Basketball Question Answering Using Knowledge Graphs and Large Language Models
摘要
There is a recent trend of using LLMs for generating SPARQL queries from natural questions, in order to exploit the generated query for retrieving the answer over a Knowledge Graph (KG). This can be quite challenging for popular domains, such as sports, that include billions of fans worldwide that are not familiar with KGs and query languages, and they typically express their questions in natural language. In this paper, we focus on basketball games which are complex events including several factors and participants, such as teams, players, statistics and others. However, all this information is usually given in separate HTML tables or JSON files, thereby, it is not trivial to be combined.
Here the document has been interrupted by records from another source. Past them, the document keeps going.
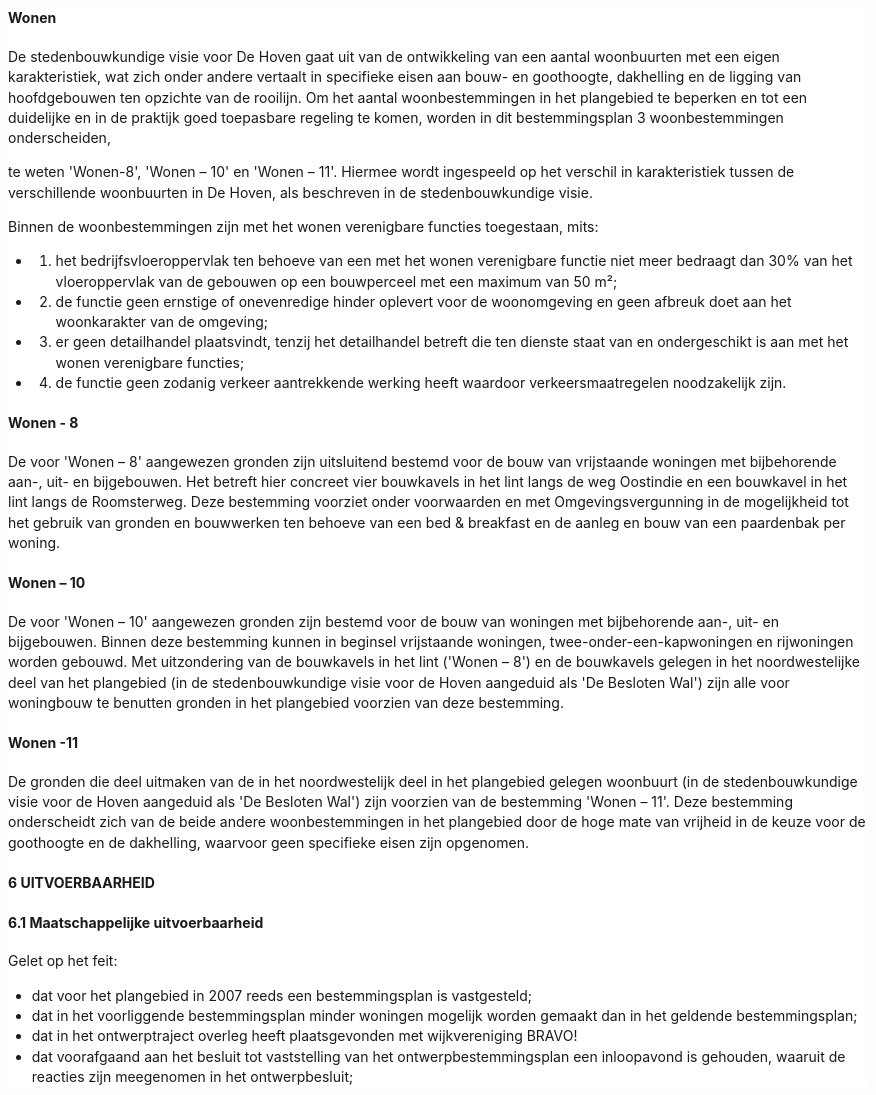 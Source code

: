 #### **Wonen**

De stedenbouwkundige visie voor De Hoven gaat uit van de ontwikkeling van een aantal woonbuurten met een eigen karakteristiek, wat zich onder andere vertaalt in specifieke eisen aan bouw- en goothoogte, dakhelling en de ligging van hoofdgebouwen ten opzichte van de rooilijn. Om het aantal woonbestemmingen in het plangebied te beperken en tot een duidelijke en in de praktijk goed toepasbare regeling te komen, worden in dit bestemmingsplan 3 woonbestemmingen onderscheiden,

te weten 'Wonen-8', 'Wonen – 10' en 'Wonen – 11'. Hiermee wordt ingespeeld op het verschil in karakteristiek tussen de verschillende woonbuurten in De Hoven, als beschreven in de stedenbouwkundige visie.

Binnen de woonbestemmingen zijn met het wonen verenigbare functies toegestaan, mits:

- 1. het bedrijfsvloeroppervlak ten behoeve van een met het wonen verenigbare functie niet meer bedraagt dan 30% van het vloeroppervlak van de gebouwen op een bouwperceel met een maximum van 50 m²;
- 2. de functie geen ernstige of onevenredige hinder oplevert voor de woonomgeving en geen afbreuk doet aan het woonkarakter van de omgeving;
- 3. er geen detailhandel plaatsvindt, tenzij het detailhandel betreft die ten dienste staat van en ondergeschikt is aan met het wonen verenigbare functies;
- 4. de functie geen zodanig verkeer aantrekkende werking heeft waardoor verkeersmaatregelen noodzakelijk zijn.

#### **Wonen - 8**

De voor 'Wonen – 8' aangewezen gronden zijn uitsluitend bestemd voor de bouw van vrijstaande woningen met bijbehorende aan-, uit- en bijgebouwen. Het betreft hier concreet vier bouwkavels in het lint langs de weg Oostindie en een bouwkavel in het lint langs de Roomsterweg. Deze bestemming voorziet onder voorwaarden en met Omgevingsvergunning in de mogelijkheid tot het gebruik van gronden en bouwwerken ten behoeve van een bed & breakfast en de aanleg en bouw van een paardenbak per woning.

#### **Wonen – 10**

De voor 'Wonen – 10' aangewezen gronden zijn bestemd voor de bouw van woningen met bijbehorende aan-, uit- en bijgebouwen. Binnen deze bestemming kunnen in beginsel vrijstaande woningen, twee-onder-een-kapwoningen en rijwoningen worden gebouwd. Met uitzondering van de bouwkavels in het lint ('Wonen – 8') en de bouwkavels gelegen in het noordwestelijke deel van het plangebied (in de stedenbouwkundige visie voor de Hoven aangeduid als 'De Besloten Wal') zijn alle voor woningbouw te benutten gronden in het plangebied voorzien van deze bestemming.

#### **Wonen -11**

De gronden die deel uitmaken van de in het noordwestelijk deel in het plangebied gelegen woonbuurt (in de stedenbouwkundige visie voor de Hoven aangeduid als 'De Besloten Wal') zijn voorzien van de bestemming 'Wonen – 11'. Deze bestemming onderscheidt zich van de beide andere woonbestemmingen in het plangebied door de hoge mate van vrijheid in de keuze voor de goothoogte en de dakhelling, waarvoor geen specifieke eisen zijn opgenomen.

#### **6 UITVOERBAARHEID**

#### **6.1 Maatschappelijke uitvoerbaarheid**

Gelet op het feit:

- dat voor het plangebied in 2007 reeds een bestemmingsplan is vastgesteld;
- dat in het voorliggende bestemmingsplan minder woningen mogelijk worden gemaakt dan in het geldende bestemmingsplan;
- dat in het ontwerptraject overleg heeft plaatsgevonden met wijkvereniging BRAVO!
- dat voorafgaand aan het besluit tot vaststelling van het ontwerpbestemmingsplan een inloopavond is gehouden, waaruit de reacties zijn meegenomen in het ontwerpbesluit;
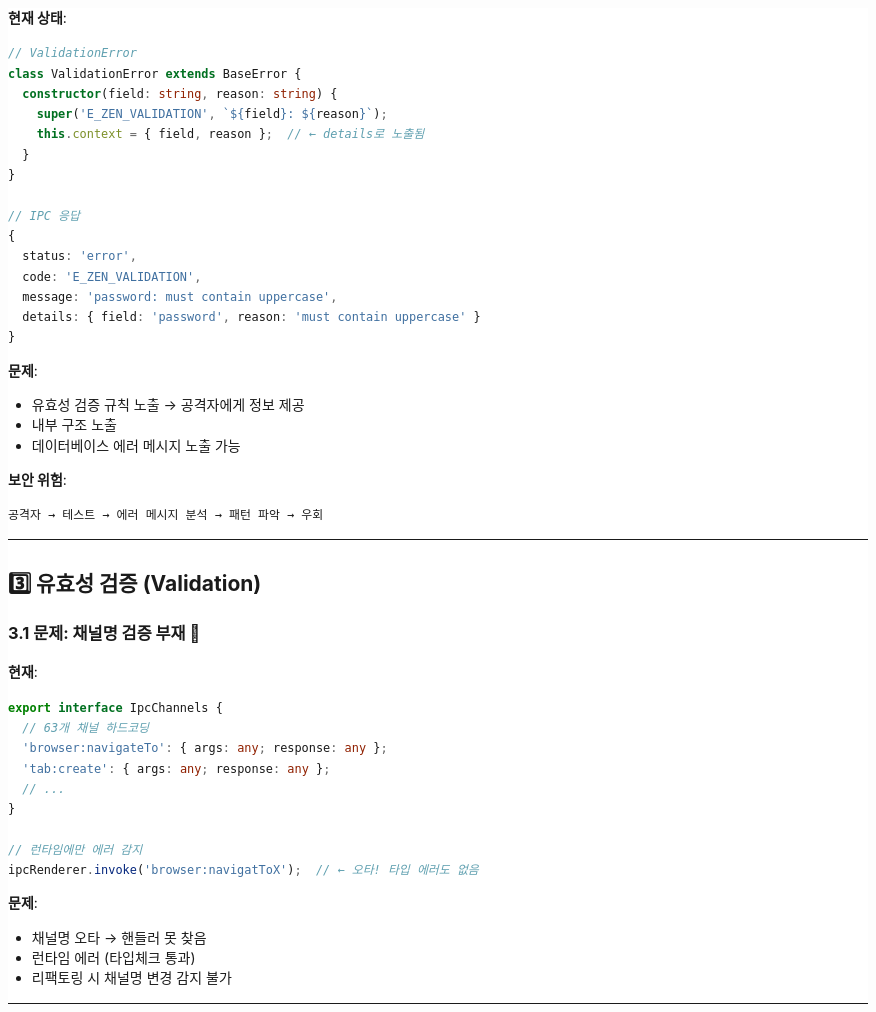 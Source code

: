 **현재 상태**:
```typescript
// ValidationError
class ValidationError extends BaseError {
  constructor(field: string, reason: string) {
    super('E_ZEN_VALIDATION', `${field}: ${reason}`);
    this.context = { field, reason };  // ← details로 노출됨
  }
}

// IPC 응답
{
  status: 'error',
  code: 'E_ZEN_VALIDATION',
  message: 'password: must contain uppercase',
  details: { field: 'password', reason: 'must contain uppercase' }
}
```

**문제**:
- 유효성 검증 규칙 노출 → 공격자에게 정보 제공
- 내부 구조 노출
- 데이터베이스 에러 메시지 노출 가능

**보안 위험**:
```
공격자 → 테스트 → 에러 메시지 분석 → 패턴 파악 → 우회
```

---

## 3️⃣ 유효성 검증 (Validation)

### 3.1 문제: 채널명 검증 부재 🔴

**현재**:
```typescript
export interface IpcChannels {
  // 63개 채널 하드코딩
  'browser:navigateTo': { args: any; response: any };
  'tab:create': { args: any; response: any };
  // ...
}

// 런타임에만 에러 감지
ipcRenderer.invoke('browser:navigatToX');  // ← 오타! 타입 에러도 없음
```

**문제**:
- 채널명 오타 → 핸들러 못 찾음
- 런타임 에러 (타입체크 통과)
- 리팩토링 시 채널명 변경 감지 불가

---
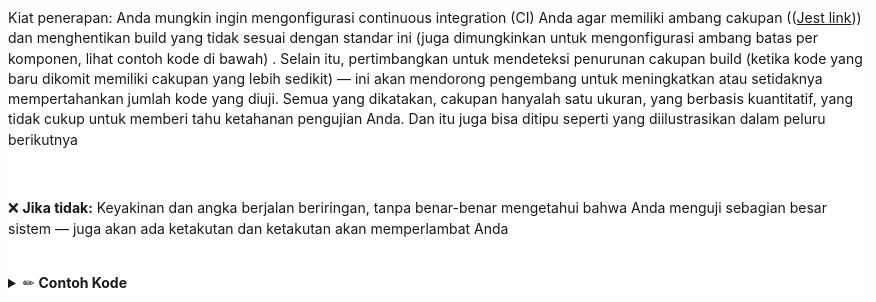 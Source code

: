 Kiat penerapan: Anda mungkin ingin mengonfigurasi continuous integration (CI) Anda agar memiliki ambang cakupan (([Jest link](https://jestjs.io/docs/en/configuration.html#collectcoverage-boolean))) dan menghentikan build yang tidak sesuai dengan standar ini (juga dimungkinkan untuk mengonfigurasi ambang batas per komponen, lihat contoh kode di bawah) . Selain itu, pertimbangkan untuk mendeteksi penurunan cakupan build (ketika kode yang baru dikomit memiliki cakupan yang lebih sedikit) — ini akan mendorong pengembang untuk meningkatkan atau setidaknya mempertahankan jumlah kode yang diuji. Semua yang dikatakan, cakupan hanyalah satu ukuran, yang berbasis kuantitatif, yang tidak cukup untuk memberi tahu ketahanan pengujian Anda. Dan itu juga bisa ditipu seperti yang diilustrasikan dalam peluru berikutnya

<br/>

❌ **Jika tidak:** Keyakinan dan angka berjalan beriringan, tanpa benar-benar mengetahui bahwa Anda menguji sebagian besar sistem — juga akan ada ketakutan dan ketakutan akan memperlambat Anda

<br/>

<details><summary>✏ <b>Contoh Kode</b></summary>

<br/>

### :clap: Contoh: Laporan liputan tipikal

![alt text](assets/bp-18-yoni-goldberg-code-coverage.png "A typical coverage report")

<br/>

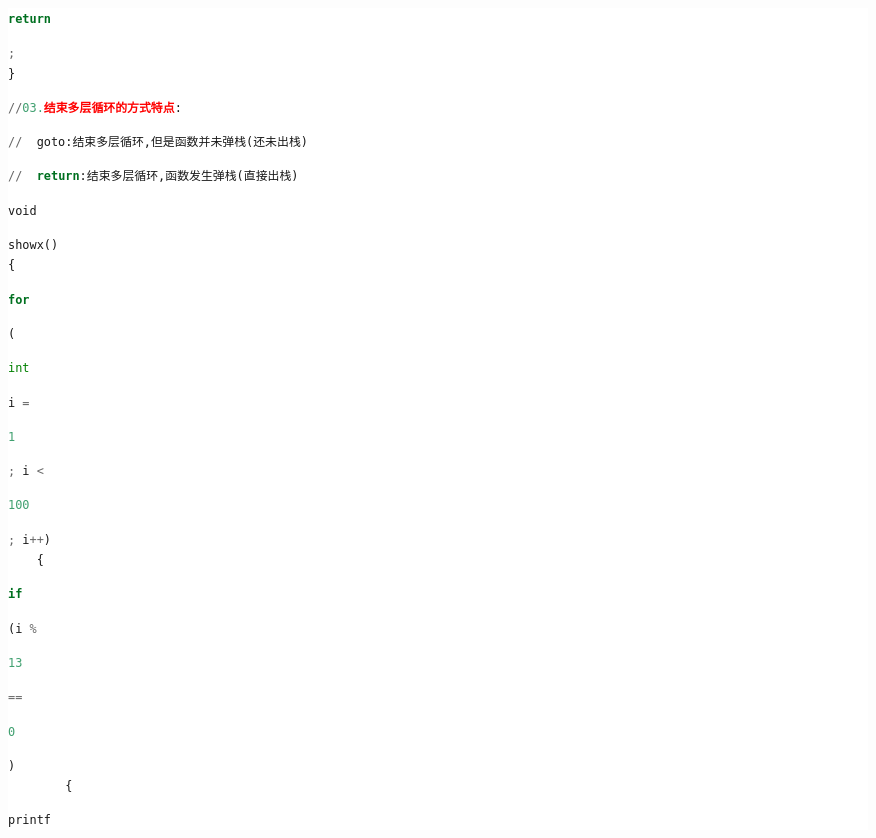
 ```python
```
```python
return
```
```python
;
}
```
```python
//03.结束多层循环的方式特点:
```
```python
//  goto:结束多层循环,但是函数并未弹栈(还未出栈)
```
```python
//  return:结束多层循环,函数发生弹栈(直接出栈)
```
```python
void
```
```python
showx()
{
```
```python
for
```
```python
(
```
```python
int
```
```python
i =
```
```python
1
```
```python
; i <
```
```python
100
```
```python
; i++)
    {
```
```python
if
```
```python
(i %
```
```python
13
```
```python
==
```
```python
0
```
```python
)
        {
```
```python
printf
```
```python
```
The objective is to show a generic pipeline including the following steps: i) data collection, ii) the definition of competency questions, iii) the creation of an event-based ontology and the KG, and iv) the exploitation of the KG through the LLMs, for enabling natural QA through a text-to-SPARQL method based on ontology and literals path patterns. As a use case, we construct a KG including 5 million triples from the EuroLeague games from 2000–01 until 2024–25, a web application, and an evaluation benchmark with 100 natural questions in 3 languages (English, Greek, Chinese). Finally, we present an experimental evaluation for the QA task; indicatively by using the proposed method, we reached 0.79 accuracy through GPT-4 and 0.71 accuracy through DeepSeek, for the English benchmark, instead of 0.3 for the baseline method.